# WHAT TO PRODUCE
Transcribe every line of the material below exactly, leaving out the pictures.

# THE RECORDS
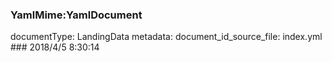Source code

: ### YamlMime:YamlDocument
documentType: LandingData
metadata:
    document_id_source_file: index.yml
    ### 2018/4/5 8:30:14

# ANSWER TO THE EXERCISE
Source code

: ### YamlMime:YamlDocument
documentType: LandingData
metadata:
    document_id_source_file: index.yml
    ### 2018/4/5 8:30:14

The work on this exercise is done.